**Available records:**
##############################

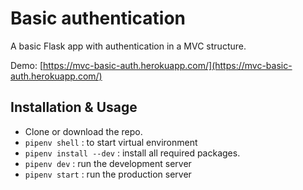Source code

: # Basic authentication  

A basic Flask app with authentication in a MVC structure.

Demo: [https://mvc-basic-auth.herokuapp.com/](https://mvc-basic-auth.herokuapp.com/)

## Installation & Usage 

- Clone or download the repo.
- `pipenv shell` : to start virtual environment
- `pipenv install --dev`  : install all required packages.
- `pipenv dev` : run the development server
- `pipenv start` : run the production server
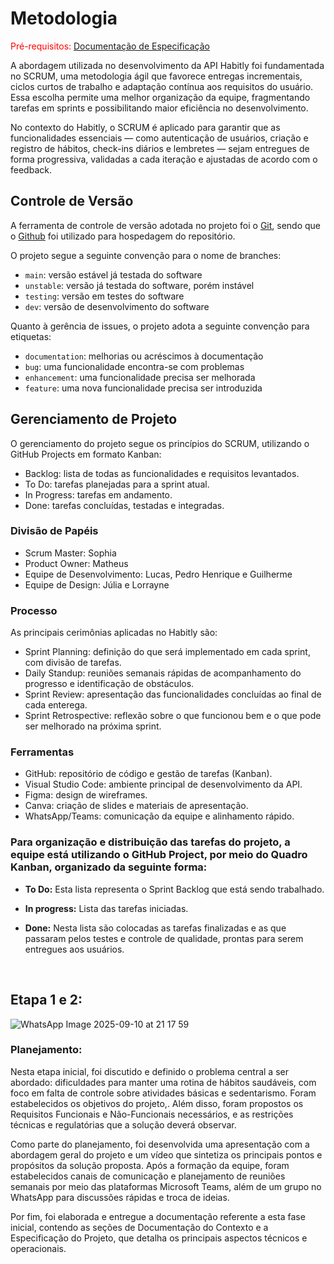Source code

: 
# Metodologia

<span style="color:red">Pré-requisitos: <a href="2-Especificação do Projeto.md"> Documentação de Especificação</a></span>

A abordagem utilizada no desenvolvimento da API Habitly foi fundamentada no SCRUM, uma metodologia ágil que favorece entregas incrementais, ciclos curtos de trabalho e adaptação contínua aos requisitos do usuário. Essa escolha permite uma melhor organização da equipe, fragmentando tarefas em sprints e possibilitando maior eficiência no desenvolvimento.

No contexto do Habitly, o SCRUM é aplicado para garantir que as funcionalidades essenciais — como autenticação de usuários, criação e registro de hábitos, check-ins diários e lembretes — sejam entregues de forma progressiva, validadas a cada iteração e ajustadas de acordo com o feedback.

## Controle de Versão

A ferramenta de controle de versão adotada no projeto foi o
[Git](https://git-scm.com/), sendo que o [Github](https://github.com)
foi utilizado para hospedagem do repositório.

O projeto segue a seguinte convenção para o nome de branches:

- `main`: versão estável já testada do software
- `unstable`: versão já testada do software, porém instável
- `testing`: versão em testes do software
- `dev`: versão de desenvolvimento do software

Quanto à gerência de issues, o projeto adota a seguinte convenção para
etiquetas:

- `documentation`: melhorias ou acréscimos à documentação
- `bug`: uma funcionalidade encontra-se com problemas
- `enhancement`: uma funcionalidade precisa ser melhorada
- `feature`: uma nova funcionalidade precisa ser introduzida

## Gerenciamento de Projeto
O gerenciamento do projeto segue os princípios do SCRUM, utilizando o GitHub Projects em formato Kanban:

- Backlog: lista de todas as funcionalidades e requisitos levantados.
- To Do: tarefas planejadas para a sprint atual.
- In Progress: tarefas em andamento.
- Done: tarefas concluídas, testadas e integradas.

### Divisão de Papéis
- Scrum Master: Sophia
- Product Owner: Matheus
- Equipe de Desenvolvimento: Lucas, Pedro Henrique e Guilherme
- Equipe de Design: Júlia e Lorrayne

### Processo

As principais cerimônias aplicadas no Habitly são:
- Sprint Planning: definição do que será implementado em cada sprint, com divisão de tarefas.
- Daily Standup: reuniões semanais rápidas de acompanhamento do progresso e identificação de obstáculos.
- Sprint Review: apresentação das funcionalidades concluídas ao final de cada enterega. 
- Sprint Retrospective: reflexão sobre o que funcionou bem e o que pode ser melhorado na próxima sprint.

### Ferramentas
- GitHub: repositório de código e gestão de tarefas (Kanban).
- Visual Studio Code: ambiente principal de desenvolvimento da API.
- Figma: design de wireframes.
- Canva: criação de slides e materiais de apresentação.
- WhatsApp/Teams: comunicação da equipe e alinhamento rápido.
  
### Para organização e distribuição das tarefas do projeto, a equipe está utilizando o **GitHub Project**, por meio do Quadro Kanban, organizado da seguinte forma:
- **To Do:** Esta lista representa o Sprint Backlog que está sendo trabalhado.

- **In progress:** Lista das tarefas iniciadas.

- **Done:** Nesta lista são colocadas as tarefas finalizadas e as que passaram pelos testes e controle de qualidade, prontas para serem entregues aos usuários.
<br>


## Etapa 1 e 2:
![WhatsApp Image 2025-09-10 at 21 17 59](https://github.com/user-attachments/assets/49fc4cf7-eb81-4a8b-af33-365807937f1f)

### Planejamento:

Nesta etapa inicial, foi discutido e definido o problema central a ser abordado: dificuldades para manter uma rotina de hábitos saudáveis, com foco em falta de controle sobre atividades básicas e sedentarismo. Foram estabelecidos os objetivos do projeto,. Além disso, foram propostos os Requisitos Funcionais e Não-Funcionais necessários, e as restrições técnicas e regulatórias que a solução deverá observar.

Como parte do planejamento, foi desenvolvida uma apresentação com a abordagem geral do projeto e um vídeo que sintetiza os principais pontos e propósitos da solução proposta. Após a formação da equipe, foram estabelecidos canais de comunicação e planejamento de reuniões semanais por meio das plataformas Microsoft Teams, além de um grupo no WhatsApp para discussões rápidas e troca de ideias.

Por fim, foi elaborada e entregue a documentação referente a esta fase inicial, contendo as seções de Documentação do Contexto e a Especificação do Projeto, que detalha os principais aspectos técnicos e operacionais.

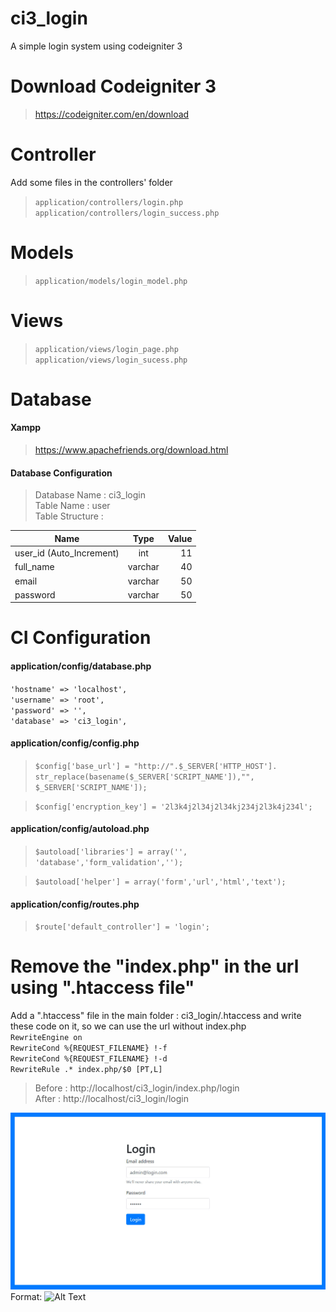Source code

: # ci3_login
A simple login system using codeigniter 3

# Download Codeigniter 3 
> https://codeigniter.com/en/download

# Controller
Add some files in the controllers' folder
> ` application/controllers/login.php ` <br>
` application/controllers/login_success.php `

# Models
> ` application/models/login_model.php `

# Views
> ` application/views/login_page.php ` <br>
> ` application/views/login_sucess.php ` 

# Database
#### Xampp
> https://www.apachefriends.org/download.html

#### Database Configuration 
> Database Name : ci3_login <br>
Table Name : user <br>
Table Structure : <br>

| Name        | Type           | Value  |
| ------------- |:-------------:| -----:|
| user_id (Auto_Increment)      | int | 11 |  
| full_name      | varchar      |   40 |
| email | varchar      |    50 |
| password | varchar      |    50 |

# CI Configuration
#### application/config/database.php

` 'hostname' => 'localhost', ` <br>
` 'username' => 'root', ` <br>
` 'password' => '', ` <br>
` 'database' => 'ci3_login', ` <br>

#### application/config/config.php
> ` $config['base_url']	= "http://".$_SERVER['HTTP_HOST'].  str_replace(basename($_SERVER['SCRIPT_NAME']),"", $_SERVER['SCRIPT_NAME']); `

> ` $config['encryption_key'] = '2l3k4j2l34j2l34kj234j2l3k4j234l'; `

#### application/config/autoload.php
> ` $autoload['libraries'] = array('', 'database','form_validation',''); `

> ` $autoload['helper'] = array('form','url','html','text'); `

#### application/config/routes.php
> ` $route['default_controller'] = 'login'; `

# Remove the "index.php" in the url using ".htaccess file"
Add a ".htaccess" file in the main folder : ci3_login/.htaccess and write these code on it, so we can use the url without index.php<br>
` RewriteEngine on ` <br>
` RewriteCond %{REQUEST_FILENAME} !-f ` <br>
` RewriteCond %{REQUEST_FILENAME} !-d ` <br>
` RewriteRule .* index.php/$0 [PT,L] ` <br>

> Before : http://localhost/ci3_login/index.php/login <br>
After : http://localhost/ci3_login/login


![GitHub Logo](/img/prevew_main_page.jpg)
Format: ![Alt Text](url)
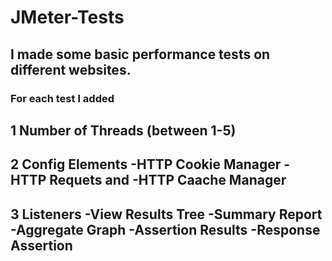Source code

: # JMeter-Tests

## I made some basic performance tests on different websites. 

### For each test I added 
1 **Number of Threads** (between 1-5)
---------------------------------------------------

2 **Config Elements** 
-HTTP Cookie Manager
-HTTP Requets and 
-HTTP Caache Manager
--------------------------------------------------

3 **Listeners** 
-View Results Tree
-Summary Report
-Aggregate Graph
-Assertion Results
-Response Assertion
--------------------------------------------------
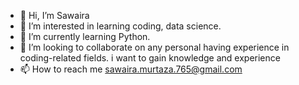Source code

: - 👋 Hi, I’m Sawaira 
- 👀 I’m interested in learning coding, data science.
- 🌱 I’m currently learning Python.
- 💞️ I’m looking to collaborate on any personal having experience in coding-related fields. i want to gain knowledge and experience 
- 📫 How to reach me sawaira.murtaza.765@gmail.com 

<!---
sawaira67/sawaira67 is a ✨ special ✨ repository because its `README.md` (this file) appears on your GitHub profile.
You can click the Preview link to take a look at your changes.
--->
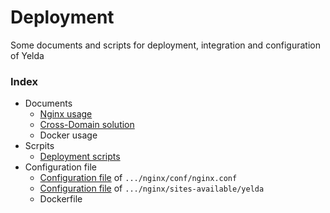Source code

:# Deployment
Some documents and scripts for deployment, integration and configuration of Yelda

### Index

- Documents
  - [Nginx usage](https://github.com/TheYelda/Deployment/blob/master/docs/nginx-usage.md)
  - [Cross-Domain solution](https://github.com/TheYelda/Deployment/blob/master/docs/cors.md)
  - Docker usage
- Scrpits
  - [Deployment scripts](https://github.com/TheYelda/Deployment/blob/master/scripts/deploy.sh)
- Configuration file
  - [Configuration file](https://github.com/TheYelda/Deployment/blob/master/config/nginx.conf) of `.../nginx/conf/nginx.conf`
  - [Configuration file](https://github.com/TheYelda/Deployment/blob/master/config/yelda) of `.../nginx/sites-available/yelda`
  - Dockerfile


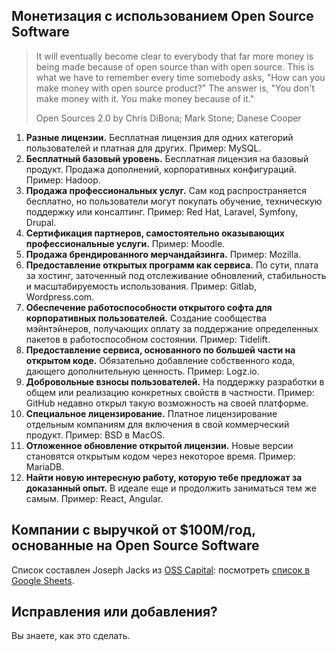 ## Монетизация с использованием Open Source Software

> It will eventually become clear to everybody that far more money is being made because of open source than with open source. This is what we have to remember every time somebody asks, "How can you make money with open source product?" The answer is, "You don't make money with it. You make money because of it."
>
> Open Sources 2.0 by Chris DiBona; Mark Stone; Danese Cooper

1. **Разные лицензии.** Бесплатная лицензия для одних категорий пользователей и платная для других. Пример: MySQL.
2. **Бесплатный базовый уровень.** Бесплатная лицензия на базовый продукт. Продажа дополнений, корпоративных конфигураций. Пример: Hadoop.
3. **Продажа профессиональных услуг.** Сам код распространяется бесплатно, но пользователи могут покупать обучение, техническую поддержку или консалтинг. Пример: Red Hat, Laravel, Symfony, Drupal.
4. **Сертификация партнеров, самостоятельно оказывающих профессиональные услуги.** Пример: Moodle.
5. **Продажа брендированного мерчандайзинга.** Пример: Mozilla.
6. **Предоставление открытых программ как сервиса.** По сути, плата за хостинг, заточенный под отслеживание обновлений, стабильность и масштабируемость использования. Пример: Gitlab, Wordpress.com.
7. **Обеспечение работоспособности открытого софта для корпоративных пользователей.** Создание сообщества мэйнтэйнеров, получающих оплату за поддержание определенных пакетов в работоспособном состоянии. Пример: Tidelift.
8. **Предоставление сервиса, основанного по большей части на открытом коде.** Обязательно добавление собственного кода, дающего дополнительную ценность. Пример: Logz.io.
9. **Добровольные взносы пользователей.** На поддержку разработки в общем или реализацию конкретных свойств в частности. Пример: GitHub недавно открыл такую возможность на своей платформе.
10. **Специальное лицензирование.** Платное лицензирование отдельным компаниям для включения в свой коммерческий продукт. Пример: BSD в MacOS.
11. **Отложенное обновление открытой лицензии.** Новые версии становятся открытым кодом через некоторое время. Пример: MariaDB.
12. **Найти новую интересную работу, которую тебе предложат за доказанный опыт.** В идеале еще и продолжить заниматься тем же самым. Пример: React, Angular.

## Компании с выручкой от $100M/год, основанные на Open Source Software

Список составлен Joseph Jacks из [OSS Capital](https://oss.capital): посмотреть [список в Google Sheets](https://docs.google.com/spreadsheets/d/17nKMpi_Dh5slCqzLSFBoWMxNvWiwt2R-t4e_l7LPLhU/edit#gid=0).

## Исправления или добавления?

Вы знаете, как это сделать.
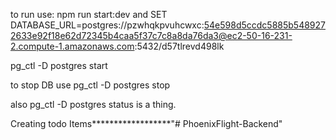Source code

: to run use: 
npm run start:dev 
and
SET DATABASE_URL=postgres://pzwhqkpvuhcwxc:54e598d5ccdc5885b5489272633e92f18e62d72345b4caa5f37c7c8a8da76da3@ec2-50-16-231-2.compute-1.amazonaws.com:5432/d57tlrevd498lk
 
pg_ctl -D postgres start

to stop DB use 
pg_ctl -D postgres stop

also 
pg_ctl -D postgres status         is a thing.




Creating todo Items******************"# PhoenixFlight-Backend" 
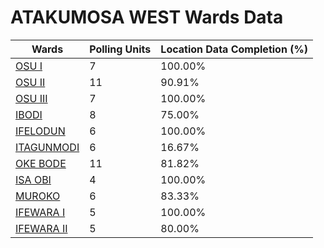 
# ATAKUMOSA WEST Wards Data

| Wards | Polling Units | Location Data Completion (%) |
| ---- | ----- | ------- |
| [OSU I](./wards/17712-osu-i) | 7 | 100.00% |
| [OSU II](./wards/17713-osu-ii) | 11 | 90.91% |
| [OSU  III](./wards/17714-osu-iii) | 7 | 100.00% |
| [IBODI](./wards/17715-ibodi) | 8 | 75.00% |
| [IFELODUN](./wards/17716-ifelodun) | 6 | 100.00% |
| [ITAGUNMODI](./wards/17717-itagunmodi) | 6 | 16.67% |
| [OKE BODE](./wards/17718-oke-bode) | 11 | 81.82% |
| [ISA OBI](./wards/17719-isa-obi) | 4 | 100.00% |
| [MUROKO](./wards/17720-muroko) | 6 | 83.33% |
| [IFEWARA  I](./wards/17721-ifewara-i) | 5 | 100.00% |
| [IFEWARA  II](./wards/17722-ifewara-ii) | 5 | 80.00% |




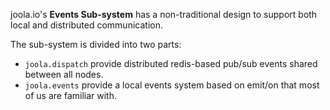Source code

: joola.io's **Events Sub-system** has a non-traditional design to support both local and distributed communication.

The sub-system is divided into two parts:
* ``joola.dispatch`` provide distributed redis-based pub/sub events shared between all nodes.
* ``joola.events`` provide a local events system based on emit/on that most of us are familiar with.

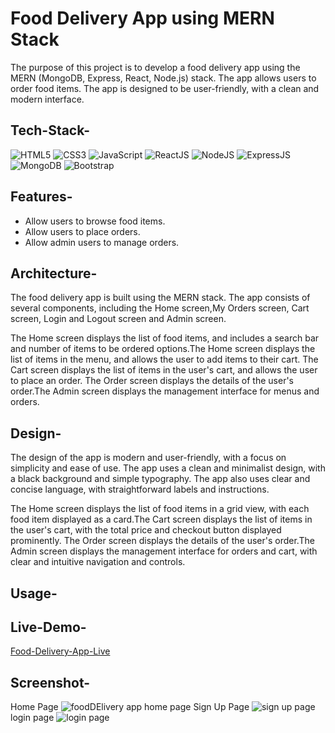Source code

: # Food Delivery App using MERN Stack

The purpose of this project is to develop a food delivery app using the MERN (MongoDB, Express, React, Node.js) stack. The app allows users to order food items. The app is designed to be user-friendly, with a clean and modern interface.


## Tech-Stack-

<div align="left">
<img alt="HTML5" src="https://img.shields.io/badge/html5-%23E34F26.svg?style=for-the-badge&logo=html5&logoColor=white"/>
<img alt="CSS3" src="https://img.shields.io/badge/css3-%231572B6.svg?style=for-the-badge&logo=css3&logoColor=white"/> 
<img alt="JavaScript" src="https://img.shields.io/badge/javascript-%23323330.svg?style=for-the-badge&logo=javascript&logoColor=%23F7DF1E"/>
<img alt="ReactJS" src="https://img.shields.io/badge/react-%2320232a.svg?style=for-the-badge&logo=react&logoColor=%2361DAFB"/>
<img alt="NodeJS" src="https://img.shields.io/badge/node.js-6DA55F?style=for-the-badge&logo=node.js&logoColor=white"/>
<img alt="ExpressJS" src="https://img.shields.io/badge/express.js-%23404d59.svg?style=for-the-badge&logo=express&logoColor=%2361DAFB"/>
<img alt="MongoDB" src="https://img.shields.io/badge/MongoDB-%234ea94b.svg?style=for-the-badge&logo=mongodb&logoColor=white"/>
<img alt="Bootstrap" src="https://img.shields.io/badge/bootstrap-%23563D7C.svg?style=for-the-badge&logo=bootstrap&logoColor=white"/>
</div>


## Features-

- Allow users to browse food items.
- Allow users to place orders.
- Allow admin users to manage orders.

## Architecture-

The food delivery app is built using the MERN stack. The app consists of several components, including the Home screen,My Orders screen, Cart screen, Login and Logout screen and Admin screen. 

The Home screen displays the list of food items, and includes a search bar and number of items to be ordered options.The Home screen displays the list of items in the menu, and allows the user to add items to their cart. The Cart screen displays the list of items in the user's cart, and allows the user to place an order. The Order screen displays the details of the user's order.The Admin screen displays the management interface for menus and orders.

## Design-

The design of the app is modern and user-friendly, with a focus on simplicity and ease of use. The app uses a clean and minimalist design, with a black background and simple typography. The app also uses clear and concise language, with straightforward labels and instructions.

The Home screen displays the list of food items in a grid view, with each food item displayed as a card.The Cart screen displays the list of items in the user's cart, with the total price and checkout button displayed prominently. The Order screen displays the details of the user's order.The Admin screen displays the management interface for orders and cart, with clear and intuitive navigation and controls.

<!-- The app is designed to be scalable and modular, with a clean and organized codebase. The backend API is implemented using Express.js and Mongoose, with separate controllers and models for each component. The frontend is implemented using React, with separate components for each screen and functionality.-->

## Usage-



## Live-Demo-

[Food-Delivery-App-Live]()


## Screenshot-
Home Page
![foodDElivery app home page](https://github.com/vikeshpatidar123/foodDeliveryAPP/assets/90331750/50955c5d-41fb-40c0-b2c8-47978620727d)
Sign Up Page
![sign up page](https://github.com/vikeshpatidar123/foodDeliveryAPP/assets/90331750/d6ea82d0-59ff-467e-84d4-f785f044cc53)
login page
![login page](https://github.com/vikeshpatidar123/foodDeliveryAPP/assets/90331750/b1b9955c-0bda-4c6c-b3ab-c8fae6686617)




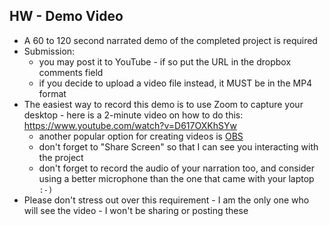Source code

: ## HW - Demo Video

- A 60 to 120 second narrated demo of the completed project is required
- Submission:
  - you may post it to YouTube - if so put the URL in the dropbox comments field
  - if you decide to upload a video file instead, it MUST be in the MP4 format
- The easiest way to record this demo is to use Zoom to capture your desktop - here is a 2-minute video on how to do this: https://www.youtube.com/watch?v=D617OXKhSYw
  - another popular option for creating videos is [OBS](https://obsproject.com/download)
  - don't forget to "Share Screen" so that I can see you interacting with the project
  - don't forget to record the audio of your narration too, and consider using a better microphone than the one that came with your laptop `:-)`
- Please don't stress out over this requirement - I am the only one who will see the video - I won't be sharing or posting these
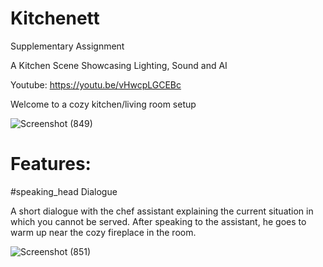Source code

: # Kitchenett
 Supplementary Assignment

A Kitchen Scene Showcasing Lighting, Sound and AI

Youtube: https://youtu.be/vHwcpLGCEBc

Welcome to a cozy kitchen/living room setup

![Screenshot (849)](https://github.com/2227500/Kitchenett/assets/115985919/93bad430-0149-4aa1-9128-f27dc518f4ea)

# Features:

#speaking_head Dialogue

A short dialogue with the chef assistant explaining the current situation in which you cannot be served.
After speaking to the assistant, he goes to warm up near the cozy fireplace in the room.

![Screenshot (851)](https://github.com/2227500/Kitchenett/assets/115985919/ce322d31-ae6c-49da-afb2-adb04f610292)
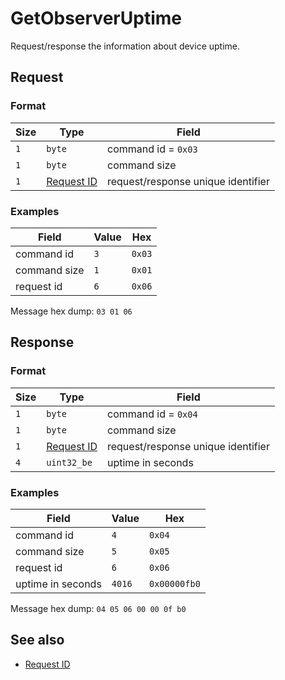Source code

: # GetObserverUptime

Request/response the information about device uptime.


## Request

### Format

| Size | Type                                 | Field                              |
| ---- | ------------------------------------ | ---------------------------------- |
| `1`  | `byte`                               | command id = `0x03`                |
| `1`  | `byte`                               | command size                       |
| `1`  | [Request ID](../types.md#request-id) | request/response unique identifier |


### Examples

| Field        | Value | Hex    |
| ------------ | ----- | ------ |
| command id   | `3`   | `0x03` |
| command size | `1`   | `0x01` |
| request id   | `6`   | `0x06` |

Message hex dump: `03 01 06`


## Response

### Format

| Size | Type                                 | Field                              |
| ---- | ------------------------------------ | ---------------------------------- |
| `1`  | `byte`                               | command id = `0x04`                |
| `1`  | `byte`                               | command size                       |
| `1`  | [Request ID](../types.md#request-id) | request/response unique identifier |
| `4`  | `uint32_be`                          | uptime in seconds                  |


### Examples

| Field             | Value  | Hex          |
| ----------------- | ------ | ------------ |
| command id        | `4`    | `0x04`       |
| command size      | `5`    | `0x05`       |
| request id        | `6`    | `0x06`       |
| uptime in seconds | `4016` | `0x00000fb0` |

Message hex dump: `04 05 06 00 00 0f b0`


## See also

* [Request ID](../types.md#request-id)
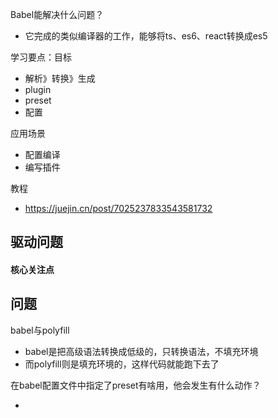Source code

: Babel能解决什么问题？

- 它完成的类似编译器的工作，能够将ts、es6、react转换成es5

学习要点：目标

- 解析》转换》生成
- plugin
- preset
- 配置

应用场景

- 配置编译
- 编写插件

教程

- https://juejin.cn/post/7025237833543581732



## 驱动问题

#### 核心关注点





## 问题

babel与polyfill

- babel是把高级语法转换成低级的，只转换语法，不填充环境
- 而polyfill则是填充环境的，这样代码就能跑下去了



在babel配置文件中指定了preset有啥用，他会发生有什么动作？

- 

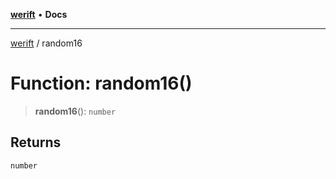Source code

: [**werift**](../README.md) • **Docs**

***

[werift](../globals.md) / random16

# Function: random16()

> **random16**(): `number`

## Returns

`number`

##############################

**Task goal:**
Extract each line from the entries above that contains the string "these".

**Answer space:**
Add a ".htaccess" file in the main folder : ci3_login/.htaccess and write these code on it, so we can use the url without index.php<br>
- Please don't stress out over this requirement - I am the only one who will see the video - I won't be sharing or posting these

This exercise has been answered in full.